Waltercio Caldas / Karina Nimmerfall
06 May - 06 Jun 2009
curated by_Maria de Corral / Dan Cameron
may 6 - june 6, 2009
MARIA de CORRAL, DAN CAMERON
HANS OP DE BEECK
Galerie Grita Insam
Layr Wuestenhagen Contemporary
Galerie Nächst St. Stephan Rosemarie Schwarzwälder
INSIDE JOB is an exhibition that brings eight artists together, four of them in their respective galleries, and four of them as invited artists in the same locations. INSIDE JOB forms part of curated by_vienna 09, an innovative project that connects eighteen Viennese contemporary art galleries with international curators of high distinction. Scheduled to coincide with VIENNAFAIR (May 7-10, 2009; VIENNAFAIR VIP opening on May 6, 2009), curated by_vienna 09 is intended not only as a showcase for the high level Viennese gallery scene, but also demonstrates a commitment to exploring novel forms of cooperation between curators and galleries.
The title INSIDE JOB references the slang term for a robbery committed with the help of a knowledgeable insider, but it primarily points to the status of the exhibition itself, as a phenomenon that employs both the structure and artistic content of an art gallery, while remaining semi-autonomous from that structure. To the exhibition curators, the space articulated by the curatorial process is one in which each curator’s direct experience of the particular history of the four galleries is a fundamental tool in shaping the selection and dialogue with each participating artist.
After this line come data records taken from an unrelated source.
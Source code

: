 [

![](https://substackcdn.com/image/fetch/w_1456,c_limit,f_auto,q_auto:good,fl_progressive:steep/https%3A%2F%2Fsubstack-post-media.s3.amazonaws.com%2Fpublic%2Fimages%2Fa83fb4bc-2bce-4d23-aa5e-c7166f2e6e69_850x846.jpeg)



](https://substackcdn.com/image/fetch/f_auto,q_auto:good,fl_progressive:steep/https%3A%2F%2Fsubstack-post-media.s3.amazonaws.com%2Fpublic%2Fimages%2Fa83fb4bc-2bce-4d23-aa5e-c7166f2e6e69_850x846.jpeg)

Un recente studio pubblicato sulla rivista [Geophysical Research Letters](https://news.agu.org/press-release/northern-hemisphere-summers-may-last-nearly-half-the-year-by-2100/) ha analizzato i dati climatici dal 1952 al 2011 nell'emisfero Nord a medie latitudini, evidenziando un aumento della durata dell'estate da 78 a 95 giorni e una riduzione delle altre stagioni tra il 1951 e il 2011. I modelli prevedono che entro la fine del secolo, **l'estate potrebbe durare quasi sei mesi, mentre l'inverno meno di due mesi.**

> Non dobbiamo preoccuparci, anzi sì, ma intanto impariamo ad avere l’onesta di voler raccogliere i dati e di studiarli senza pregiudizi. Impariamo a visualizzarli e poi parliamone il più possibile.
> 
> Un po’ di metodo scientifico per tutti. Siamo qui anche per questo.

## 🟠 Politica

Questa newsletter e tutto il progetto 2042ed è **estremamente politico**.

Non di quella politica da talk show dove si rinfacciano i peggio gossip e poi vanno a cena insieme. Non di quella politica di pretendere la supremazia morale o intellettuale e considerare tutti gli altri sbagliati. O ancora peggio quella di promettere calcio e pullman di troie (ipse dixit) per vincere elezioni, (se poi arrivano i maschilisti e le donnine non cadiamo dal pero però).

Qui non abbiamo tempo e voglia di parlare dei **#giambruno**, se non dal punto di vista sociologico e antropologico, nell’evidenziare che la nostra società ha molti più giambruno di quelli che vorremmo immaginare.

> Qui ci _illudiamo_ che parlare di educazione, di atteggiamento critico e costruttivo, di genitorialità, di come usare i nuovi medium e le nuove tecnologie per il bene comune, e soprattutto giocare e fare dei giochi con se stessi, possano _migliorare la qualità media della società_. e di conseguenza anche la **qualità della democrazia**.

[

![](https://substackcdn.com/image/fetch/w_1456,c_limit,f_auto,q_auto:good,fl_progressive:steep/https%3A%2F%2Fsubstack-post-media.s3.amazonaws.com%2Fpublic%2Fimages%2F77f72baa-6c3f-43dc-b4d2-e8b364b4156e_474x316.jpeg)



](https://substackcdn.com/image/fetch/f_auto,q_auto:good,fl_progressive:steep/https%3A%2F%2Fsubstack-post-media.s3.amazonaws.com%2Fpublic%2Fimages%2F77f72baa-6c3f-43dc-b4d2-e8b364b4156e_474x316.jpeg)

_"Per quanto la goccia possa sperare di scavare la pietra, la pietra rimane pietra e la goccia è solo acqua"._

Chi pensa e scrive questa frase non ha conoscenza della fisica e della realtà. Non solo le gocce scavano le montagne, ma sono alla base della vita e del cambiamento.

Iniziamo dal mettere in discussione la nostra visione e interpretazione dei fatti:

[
For the viewing public, the curator might appear as the ultimate insider, but the unusual pretext for curated by_vienna 09 offers a certain incongruity, in the sense that the curator has neither invented the concept nor selected the spaces, but instead developed a new proposal while working within a relatively narrow given context.
The four separate installations in INSIDE JOB occurred with specific visual dialogues unfolding between the two artists exhibiting in each space. At Galerie Grita Insam, a recent sculptural installation by KARINA NIMMERFALL takes the form of a tabletop architectural maquette set against a projection screen. The square building presented in model scale was characterized by blue windows set into a open-framed modernist grid, while on the adjoining screen a looped video of Manhattan envisions a small fire blazing away in a place where it is barely noticed. Nimmerfall’s work is accompanied by a series of works -- one of which is also a maquette -- created by WALTERCIO CALDAS using materials gathered in Vienna. For Caldas the challenge was to respond to the gallery as a found site using store-bought materials, and his disarmingly simple works function equally as objects, pictures, and site-specific events interpreted through physical materials.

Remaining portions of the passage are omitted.